What's That Pig Outdoors?: A Memoir of Deafness
L**S
all hearing people should read this book
This book tells the story of a deaf man - his growing up, his college and adult years and forging a career. it is not maudlin, or sad. He writes well, and is the first book that i have read that pinpoints the problem of the deaf person learning to think in language. The chapter explaining the method for which he learned to read and to write was fascination. Should be required reading for all teachers, becuase this method would be useful for teaching anyone who is having problems learning to read. The author does not sign, and has never learned to sign. He has actually never entered the subculture of the deaf, and lives only in the hearing world. This is an interesting divide, since we hearing people have no knowledge of this division. This is a short book, and easily read in an afternoon. It is not a gripping adventure story, but still i recommend it highly.

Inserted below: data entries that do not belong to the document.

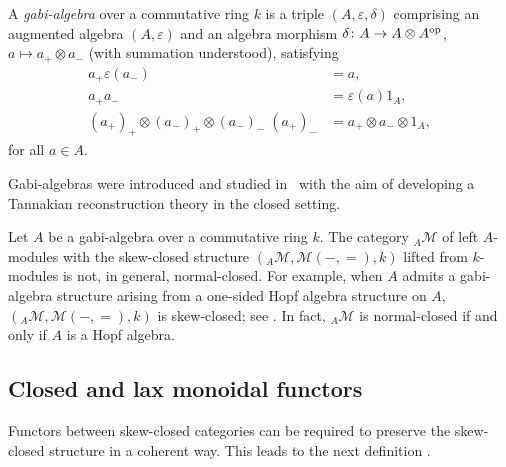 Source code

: \documentclass[12pt,dvipsnames,oneside]{amsart}
\theoremstyle{plain}
\theoremstyle{remark}
\theoremstyle{definition}
\newcommand*{\from}{\colon}
\newcommand*{\blank}{{-}}
\newcommand*{\bblank}{{=}}
\newcommand{\op}{^{\textup{op}}}
\newcommand{\cM}{\mathcal{M}}
\begin{document}
\begin{definition}\label{def:gabi-algebra}
  A \emph{gabi-algebra} over a commutative ring \(k\) is a triple \((A, \varepsilon, \delta)\) comprising an augmented algebra \((A, \varepsilon)\) and an algebra morphism \(\delta \from A \to A \otimes A\op\), \(a \mapsto a_{+} \otimes a_{-}\) (with summation understood), satisfying
  \begin{align}
    a_+ \varepsilon(a_{-}) &= a  \tag{GA1}\label{eq:GA1},\\
    a_{+}a_{-} & = \varepsilon(a) 1_{A} \tag{GA2}\label{eq:GA2},\\
    (a_{+})_{+} \otimes (a_{-})_{+} \otimes (a_{-})_{-} \; (a_{+})_{-} &= a_{+} \otimes a_{-} \otimes 1_{A}, \tag{GA3}\label{eq:GA3}
  \end{align}
  for all \(a \in A\).
\end{definition}

Gabi-algebras were introduced and studied in~\cite{Berger-Vercruysse-Saracco} with the aim of developing a Tannakian reconstruction theory in the closed setting.

\begin{example}\label{ex:gabi-algebra}
  Let \(A\) be a gabi-algebra over a commutative ring \(k\).
  The category \({}_A\cM\) of left \(A\)-modules with the skew-closed structure  \(\left({}_A\cM,\cM(\blank,\bblank),k\right)\) lifted from \(k\)-modules is not, in general, normal-closed.
  For example, when \(A\) admits a gabi-algebra structure arising from a one-sided Hopf algebra structure on \(A\), \(\left({}_A\cM, \cM(\blank,\bblank), k\right)\) is skew-closed; see \cite[\S4.5]{Berger-Vercruysse-Saracco}. In fact, \({}_A\cM\) is normal-closed if and only if \(A\) is a Hopf algebra.
\end{example}

\subsection{Closed and lax monoidal functors}\label{sec:closed-functors}

Functors between skew-closed categories can be required to preserve the skew-closed structure in a coherent way.
This leads to the next definition \cite[\S3]{Eilenberg-Kelly}.
\end{document}
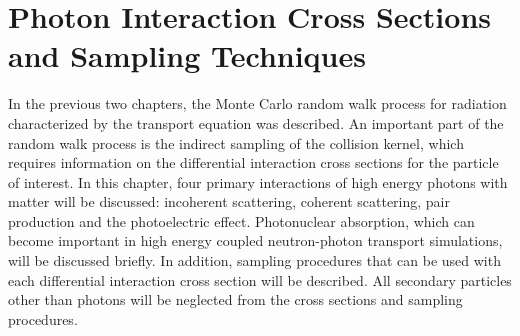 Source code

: \chapter{Photon Interaction Cross Sections and Sampling Techniques}
\label{ch:photon_interactions}
In the previous two chapters, the Monte Carlo random walk process for radiation 
characterized by the transport equation was described. An important part of the 
random walk process is the indirect sampling of the collision kernel, which 
requires information on the differential interaction cross sections for the 
particle of interest. In this chapter, four primary interactions of high energy 
photons with matter will be discussed: incoherent scattering, coherent 
scattering, pair production and the photoelectric effect. Photonuclear 
absorption, which can become important in high energy coupled neutron-photon 
transport simulations, will be discussed briefly. In addition, sampling 
procedures that can be used with each differential interaction cross section 
will be described. All secondary particles other than photons will be neglected 
from the cross sections and sampling procedures. 

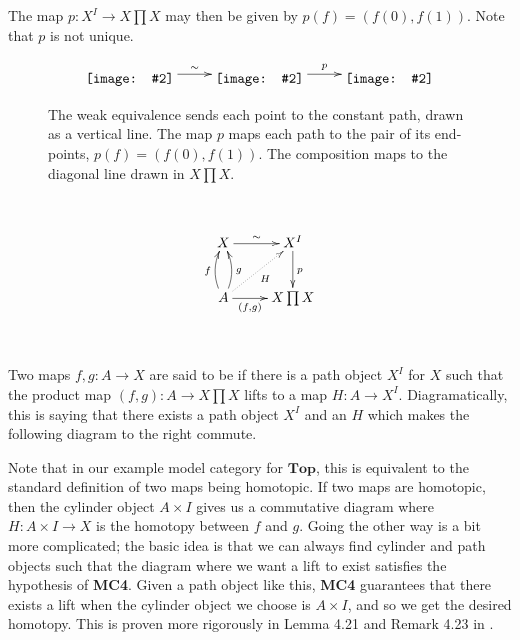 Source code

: \documentclass{amsart}
\theoremstyle{definition} \newaliasedtheorem{defn}[thm]{Definition}
\theoremstyle{definition} \newtheorem*{defn*}{Definition}
\theoremstyle{definition} \newaliasedtheorem{xca}[thm]{Exercise}
\theoremstyle{definition} \newtheorem*{soln*}{Solution}
\theoremstyle{definition} \newaliasedtheorem{remark}[thm]{Remark}
\theoremstyle{definition} \newtheorem*{remark*}{Remark}
\newcommand{\defnlabel}[2][]{%
  \ifempty{#1}{%
    \label{defn:#2}\emph{#2}%
  }{%
    \label{defn:#1}\emph{#2}%
  }%
}
\newcommand{\xyincludegraphics}[2][]{\raisebox{-0.5\height}{\texttt{[image: \#2]}}}
\newcommand{\cat}[1]{\ensuremath{\mathbf{#1}}}
\begin{document}
\begin{example}
      The map $p : X^I \to X\prod X$ may then be given by $p(f) = (f(0), f(1))$.  Note that $p$ is not unique.
      
      \begin{figure}[htb]
        \[
        \xymatrix{
          \xyincludegraphics[width=6em]{path_object-X} \ar[r]^-{\sim} & \xyincludegraphics[width=8em]{path_object-X^I} \ar[r]^-p & \xyincludegraphics[width=6em]{path_object-X_x_X}
        }
        \]
        \caption[Path Object Diagram]{The weak equivalence sends each point to the constant path, drawn as a vertical line.  The map $p$ maps each path to the pair of its end-points, $p(f) = (f(0), f(1))$.  %
          The composition maps to the diagonal line drawn in $X \prod X$.} \label{fig:path-object-diagram}
      \end{figure}
    \end{example}
      
      

    $\left.\right.$
    \begin{figure}
      $$
        \xymatrix{
          X \ar[r]^-{\sim} & X^I \ar[d]^p \\
          A \ar@/^/[u]^f \ar@/_/[u]_g \ar[r]_-{(f, g)} \ar@{.>}[ur]_H & X \prod X
        }
      $$
    \end{figure}
    $\left.\right.$

    \begin{defn}
      Two maps $f, g : A \to X$ are said to be \defnlabel{right homotopic} if there is a path object $X^I$ for $X$ such that the product map $(f, g) : A \to X \prod X$ lifts to a map $H : A \to X^I$.  Diagramatically, this is saying that there exists a path object $X^I$ and an $H$ which makes the following diagram to the right commute.
    \end{defn}
    
    Note that in our example model category for \cat{Top}, this is equivalent to the standard definition of two maps being homotopic.  If two maps are homotopic, then the cylinder object $A \times I$ gives us a commutative diagram where $H : A \times I \to X$ is the homotopy between $f$ and $g$.  Going the other way is a bit more complicated; the basic idea is that we can always find cylinder and path objects such that the diagram where we want a lift to exist satisfies the hypothesis of \textbf{MC4}.  Given a path object like this, \textbf{MC4} guarantees that there exists a lift when the cylinder object we choose is $A \times I$, and so we get the desired homotopy.  This is proven more rigorously in Lemma 4.21 and Remark 4.23 in \cite{dwyer1995homotopy}.
\end{document}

We must bridge the gap between people, and not many deaf people are able to write books about their own experiences. For that reason, i feel it is an important book. Also, i recommend Crashing Thru, the book about Mike May. He became blind at the age of 3, and had a successful and fulfilling life without sight, and then had his vision restored as an adult. Read them both, and expand your own world.
D**H
The author understands my deafness better than anybody.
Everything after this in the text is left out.